Perché la Svizzera dovrebbe aderire a Erasmus+ 


In autunno il Parlamento deciderà in merito al finanziamento dell’adesione della Svizzera al programma UE Erasmus+. A tal fine dovrà essere stanziato un credito supplementare di 130 milioni di franchi. La FSEA è convinta che questo investimento vale la pena.  

Nel novembre 2024 il Consiglio federale ha preso una decisione di principio, ponendo così le basi per l’adesione della Svizzera al programma UE Erasmus+ a partire dal 2027. Ciò significa che l’anno prossimo la Svizzera potrà aderire al programma europeo di formazione Erasmus+. 

Erasmus+ è il programma di formazione più ampio per la promozione della mobilità e della cooperazione in Europa e oltre.
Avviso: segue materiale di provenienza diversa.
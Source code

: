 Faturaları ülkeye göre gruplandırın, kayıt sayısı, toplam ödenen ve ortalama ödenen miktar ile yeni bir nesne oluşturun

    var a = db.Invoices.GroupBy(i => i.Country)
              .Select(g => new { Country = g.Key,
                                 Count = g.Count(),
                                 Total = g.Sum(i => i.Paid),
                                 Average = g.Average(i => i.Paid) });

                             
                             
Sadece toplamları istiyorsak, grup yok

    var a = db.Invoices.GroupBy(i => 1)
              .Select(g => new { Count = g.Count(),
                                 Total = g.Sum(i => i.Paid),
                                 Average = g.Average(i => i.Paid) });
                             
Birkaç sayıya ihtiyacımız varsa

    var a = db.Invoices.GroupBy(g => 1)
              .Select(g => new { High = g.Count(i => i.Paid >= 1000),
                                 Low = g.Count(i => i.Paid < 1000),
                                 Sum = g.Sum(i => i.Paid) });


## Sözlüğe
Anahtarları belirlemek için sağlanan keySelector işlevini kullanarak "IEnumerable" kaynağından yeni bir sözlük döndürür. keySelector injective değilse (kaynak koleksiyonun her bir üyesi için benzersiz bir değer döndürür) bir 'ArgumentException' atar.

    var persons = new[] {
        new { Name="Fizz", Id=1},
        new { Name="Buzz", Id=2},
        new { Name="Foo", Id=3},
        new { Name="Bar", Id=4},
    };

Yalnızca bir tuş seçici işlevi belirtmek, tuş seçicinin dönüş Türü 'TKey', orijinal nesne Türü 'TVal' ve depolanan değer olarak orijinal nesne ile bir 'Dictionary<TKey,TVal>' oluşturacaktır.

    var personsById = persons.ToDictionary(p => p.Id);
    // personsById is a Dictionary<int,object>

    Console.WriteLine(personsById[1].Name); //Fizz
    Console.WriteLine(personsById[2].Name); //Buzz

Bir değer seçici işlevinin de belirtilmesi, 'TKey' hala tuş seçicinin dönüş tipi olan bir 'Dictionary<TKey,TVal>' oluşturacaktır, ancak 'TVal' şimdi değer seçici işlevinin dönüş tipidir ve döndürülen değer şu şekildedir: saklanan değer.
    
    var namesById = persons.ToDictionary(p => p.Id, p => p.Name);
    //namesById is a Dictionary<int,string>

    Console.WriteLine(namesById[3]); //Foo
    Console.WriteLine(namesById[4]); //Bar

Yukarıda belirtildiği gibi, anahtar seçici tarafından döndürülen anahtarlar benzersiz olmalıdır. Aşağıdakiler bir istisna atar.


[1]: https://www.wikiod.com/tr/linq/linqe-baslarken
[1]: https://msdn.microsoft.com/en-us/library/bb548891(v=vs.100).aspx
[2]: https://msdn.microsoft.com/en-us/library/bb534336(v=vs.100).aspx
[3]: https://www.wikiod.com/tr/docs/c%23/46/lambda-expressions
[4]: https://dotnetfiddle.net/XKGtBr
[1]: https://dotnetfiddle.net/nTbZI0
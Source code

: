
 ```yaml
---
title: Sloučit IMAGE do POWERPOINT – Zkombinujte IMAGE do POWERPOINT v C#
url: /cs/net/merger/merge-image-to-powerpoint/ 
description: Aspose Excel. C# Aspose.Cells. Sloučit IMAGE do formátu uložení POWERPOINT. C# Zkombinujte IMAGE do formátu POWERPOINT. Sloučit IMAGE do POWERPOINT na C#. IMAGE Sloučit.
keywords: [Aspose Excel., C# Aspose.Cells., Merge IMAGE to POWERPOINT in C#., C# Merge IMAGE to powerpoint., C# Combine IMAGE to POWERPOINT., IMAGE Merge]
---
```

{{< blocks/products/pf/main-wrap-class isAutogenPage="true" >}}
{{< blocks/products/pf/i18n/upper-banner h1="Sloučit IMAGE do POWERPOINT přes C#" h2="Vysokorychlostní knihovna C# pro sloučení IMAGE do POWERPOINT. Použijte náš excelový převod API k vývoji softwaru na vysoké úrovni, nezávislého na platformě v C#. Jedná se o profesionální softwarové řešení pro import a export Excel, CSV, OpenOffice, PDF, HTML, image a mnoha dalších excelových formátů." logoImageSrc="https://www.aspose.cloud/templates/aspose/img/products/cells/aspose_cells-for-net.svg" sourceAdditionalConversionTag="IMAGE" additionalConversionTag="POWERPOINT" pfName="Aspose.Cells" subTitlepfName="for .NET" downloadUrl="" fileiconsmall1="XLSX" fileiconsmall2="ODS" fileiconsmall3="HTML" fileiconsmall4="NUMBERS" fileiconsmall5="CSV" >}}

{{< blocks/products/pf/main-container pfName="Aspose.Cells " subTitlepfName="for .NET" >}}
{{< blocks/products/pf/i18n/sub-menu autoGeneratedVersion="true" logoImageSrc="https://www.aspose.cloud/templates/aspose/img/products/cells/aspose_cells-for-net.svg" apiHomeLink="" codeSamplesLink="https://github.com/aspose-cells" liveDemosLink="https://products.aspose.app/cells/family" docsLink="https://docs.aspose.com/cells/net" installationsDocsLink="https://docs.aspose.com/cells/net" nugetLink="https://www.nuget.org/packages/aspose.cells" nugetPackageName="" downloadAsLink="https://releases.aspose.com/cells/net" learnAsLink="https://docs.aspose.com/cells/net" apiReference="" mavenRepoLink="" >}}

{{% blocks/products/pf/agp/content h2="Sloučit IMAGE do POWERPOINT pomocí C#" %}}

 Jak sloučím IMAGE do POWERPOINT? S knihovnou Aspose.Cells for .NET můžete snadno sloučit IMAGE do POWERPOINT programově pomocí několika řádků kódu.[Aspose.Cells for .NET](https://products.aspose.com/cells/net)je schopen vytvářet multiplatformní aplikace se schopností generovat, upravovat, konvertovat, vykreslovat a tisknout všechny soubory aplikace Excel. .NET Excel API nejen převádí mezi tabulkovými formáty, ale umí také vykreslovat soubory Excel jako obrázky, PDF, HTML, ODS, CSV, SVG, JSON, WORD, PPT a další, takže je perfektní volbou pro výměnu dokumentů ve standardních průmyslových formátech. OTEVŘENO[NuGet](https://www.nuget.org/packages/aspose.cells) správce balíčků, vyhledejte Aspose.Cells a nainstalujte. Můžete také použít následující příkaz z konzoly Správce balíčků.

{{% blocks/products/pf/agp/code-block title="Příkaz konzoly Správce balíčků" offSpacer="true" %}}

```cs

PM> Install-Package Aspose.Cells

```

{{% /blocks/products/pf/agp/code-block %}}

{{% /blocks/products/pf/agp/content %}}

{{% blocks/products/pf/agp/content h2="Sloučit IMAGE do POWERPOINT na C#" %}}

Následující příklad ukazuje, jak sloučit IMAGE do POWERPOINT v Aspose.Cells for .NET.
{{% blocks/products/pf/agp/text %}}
Vi partecipano oltre 30 paesi e dispone di un budget di 26,2 miliardi di euro. 

Nell’autunno 2026 il Parlamento discuterà il finanziamento della partecipazione svizzera per la quale è necessario un credito supplementare di 130 milioni di franchi.

Associarsi offre un grande potenziale 

Nella situazione attuale, le organizzazioni svizzere possono partecipare ai progetti di cooperazione solo come «partner silenti», ovvero aggregandosi a progetti di sviluppo orientati alla pratica già esistenti e gestiti da partner europei assieme ai quali, si cercano soluzioni alle sfide della formazione continua. Sono, inoltre, possibili anche progetti di mobilità: le persone attive nella formazione continua, come le formatrici e i formatori o coloro che sviluppano i programmi di formazione continua, possono usufruire di offerte o opportunità di scambio all’estero. 

Con un’associazione completa si aggiungerebbe, inoltre, la possibilità di sviluppare autonomamente progetti di innovazione e progetti pilota. Questi potrebbero così nascere direttamente dalle esigenze e i bisogni della Svizzera. Grazie all’associazione, gli istituti e le organizzazioni di formazione continua svizzeri avrebbero inoltre accesso illimitato alle offerte, agli strumenti, alle reti e alle possibilità di finanziamento di Erasmus+. La Svizzera potrebbe così collaborare a piattaforme e reti tematiche e partecipare a gruppi di lavoro europei. Gli enti di formazione continua svizzeri potrebbero partecipare direttamente ai bandi europei, aderire a consorzi e diventare partner interessanti per le organizzazioni straniere. 

Influenza sulla competitività della Svizzera 

Dal punto di vista della FSEA, un’associazione sarebbe quindi molto auspicabile. Infatti, la cooperazione internazionale e il conseguente trasferimento di know-how dall’Europa renderebbero la formazione continua in Svizzera più efficiente ed efficace. A sua volta, gli investimenti effettuati nella formazione continua in Svizzera genererebbero un maggiore ritorno sull’investimento – il che avrebbe un effetto positivo diretto sulla competitività della Svizzera. 

«Erasmus+ è per la Svizzera l’unico accesso strutturato alla cooperazione europea nel settore della formazione continua – e quindi non ha alternative», afferma il direttore della FSEA Bernhard Grämiger.  

«Il programma consente alla formazione continua in Svizzera di svilupparsi in modo mirato laddove, nel confronto internazionale, ottiene già buoni risultati. E di migliorare dove ha ancora bisogno di svilupparsi.» 

«Chiaro valore aggiunto» 

Grämiger cita come esempio di un ambito nel quale la Svizzera può attualmente ancora imparare molto dai partner dell’UE , quello del riconoscimento dei risultati di apprendimento con le cosiddette micro credenziali, nonché il settore della digitalizzazione degli ambienti di apprendimento.  

L’associazione a Erasmus+ apre la possibilità di approfondire ed estendere la cooperazione con l’Europa. «Rispetto all’attuale soluzione svizzera, offre un chiaro valore aggiunto. A nostro avviso rappresenta quindi una grande opportunità per la Svizzera, che dovremmo cogliere.» 

La FSEA invita quindi il Parlamento a pronunciarsi a favore dell’associazione.